Pour en savoir davantage, consultez notre étude dédiée à cette question : Quelle mise à pied pour votre salarié : conservatoire ou disciplinaire ?
Quels sont les effets immédiats de la mise à pied conservatoire sur le contrat de travail du salarié ?
Suspension du contrat de travail
L'impact le plus important d'une mise à pied conservatoire est la suspension du contrat de travail du salarié.
En d'autres termes, une fois que la mesure est prononcée, le salarié n'a plus à venir travailler au sein de l'entreprise. Il en est exclu provisoirement, le temps que soit prononcée une sanction à son encontre.
Suspension de la rémunération
Puisque son contrat de travail est suspendu et qu'il ne travaille pas, le salarié ne perçoit pas de rémunération.
En revanche, ce n'est pas parce qu'une mise à pied conservatoire est prononcée que le salarié perdra automatiquement et définitivement la rémunération afférente à la période de suspension du contrat de travail.
Effectivement, toutes les procédures qui n'aboutissent pas à un licenciement pour faute lourde ou faute grave doivent donner lieu à restitution de la rémunération correspondant à la période d'exclusion (retrouvez le détail au sein de notre dossier).
Pour aller plus loin : Comment fixer la rémunération de votre employé : paiement, salaire minimum, SMIC, primes...
Dans quelles situations l'employeur peut-il prononcer une mise à pied conservatoire ?
Une faute d'une certaine gravité
La mise à pied conservatoire doit être envisagée seulement dans les cas où le maintien du salarié dans l'entreprise n'est pas possible, en raison de la commission d'une faute d'une certaine gravité.
L'idée n'est pas de punir le salarié puisque cette mise à pied n'est pas une sanction. Il s'agit plutôt de permettre à l'entreprise de continuer à fonctionner convenablement en éloignant le salarié fautif en attendant une ddécision disciplinaire définitive.

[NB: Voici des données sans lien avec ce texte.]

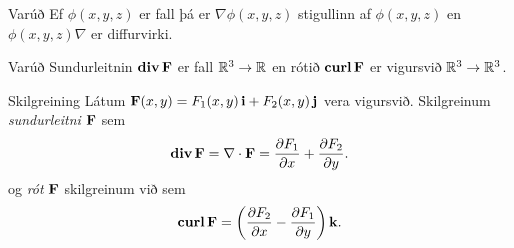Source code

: \begin{frame}{} 

\begin {block}{Varúð \rtask{}}
  Ef $\phi(x,y,z)$ er fall þá er $\nabla \phi(x,y,z)$ 
stigullinn af $\phi(x,y,z)$ en $\phi(x,y,z)\nabla$ er diffurvirki.
\end{block}

\end{frame}




\begin{frame}{} 

\begin {block}{Varúð \rtask{}}
 Sundurleitnin $\mbox{${\rm\bf div\,}$}\mbox{${\bf F}$}$ er fall ${\mathbb R}^3\rightarrow{\mathbb R}$ en rótið $\mbox{${\rm\bf curl\,}$}\mbox{${\bf F}$}$ er vigursvið ${\mathbb R}^3\rightarrow{\mathbb R}^3$.
\end{block}

\end{frame}




\begin{frame}{} 

\begin {block}{Skilgreining \rtask{}}
 Látum
$\mbox{${\bf F}$}(x,y)=F_1(x,y)\,\mbox{${\bf i}$}+F_2(x,y)\,\mbox{${\bf j}$}$ vera vigursvið.  Skilgreinum
{\em sundurleitni} $\mbox{${\bf F}$}$ sem  
$$\mbox{${\rm\bf div\,}$}\mbox{${\bf F}$}=\nabla\cdot\mbox{${\bf F}$}=\frac{\partial F_1}{\partial
  x}+\frac{\partial F_2}{\partial y}.$$ 
og {\em rót} $\mbox{${\bf F}$}$ skilgreinum við sem 
$$\mbox{${\rm\bf curl\,}$}\mbox{${\bf F}$}=\bigg(\frac{\partial F_2}{\partial x}-\frac{\partial
  F_1}{\partial y}\bigg)\,\mbox{${\bf k}$}.$$ 
\end{block}

\end{frame}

Exemples de fautes justifiant la mise à pied
🔍 Plusieurs exemples issus de la jurisprudence permettent de dessiner les contours des fautes pouvant justifier une mise à pied conservatoire :
- le salarié s'est rendu coupable de harcèlement sexuel par des propos ou des comportements à connotation sexuelle à l'égard de plusieurs collègues, dont certaines sous sa responsabilité, créant une situation intimidante ou offensante (2) ;
- la salariée, par l'emploi d'un stratagème, avait tenté de dissimuler frauduleusement un vol en impliquant une collègue, alors qu'elle était déjà sous mise à pied conservatoire (3) ;
- le salarié qui, malgré ses fonctions d'encadrement impliquant un comportement exemplaire, avait utilisé des propos blessants à connotation sexistes et s'était rendu coupable de racisme au travail vis-à-vis des salariés qu'il sentait les plus vulnérables (4) ;
- le salarié a eu un comportement manifestant son insuffisance professionnelle (5) ;
- la violence au travail ;
- l'état d'ébrité ;
- le harcèlement moral ;
- etc.
Pour aller plus loin : Faute simple, faute grave et faute lourde : comment les différencier ?
La mise à pied conservatoire est-elle obligatoire avant un licenciement pour faute grave ?
Une mesure facultative
Prononcer une mise à pied conservatoire n'est pas obligatoire pour l'employeur, et ce, même en présence d'une faute de la part du salarié.
Exemple : dans une affaire, un salarié avait fait preuve d'un comportement désinvolte, agressif, menaçant et irrespectueux, allant jusqu'à des menaces proférées envers sa supérieure hiérarchique (6). L'employeur avait prononcé sa mise à la retraite pour faute grave, sans avoir, au préalable, prononcé de mise à pied à titre conservatoire.
Pour le juge, le fait qu'un salarié ne fasse pas l'objet d'une mise à pied conservatoire n'a aucune incidence sur le caractère grave de la faute.
Ainsi, prononcer une mise à pied conservatoire n'est qu'une faculté pour l'employeur.
Une mesure parfois nécessaire
En revanche, dans certains cas, l'employeur doit se pencher sur l'utilité d'une mise à pied conservatoire, notamment lorsque le comportement et/ou la gravité des faits commis par le salarié s'avèrent dangereux pour ses collègues ou des tiers à l'entreprise.
En effet, rappelons que l'employeur est tenu à une obligation de sécurité envers ses salariés. De ce fait, écarter un salarié fautif et dangereux peut parfois rentrer dans le cadre cette obligation, afin de prévenir tout risque.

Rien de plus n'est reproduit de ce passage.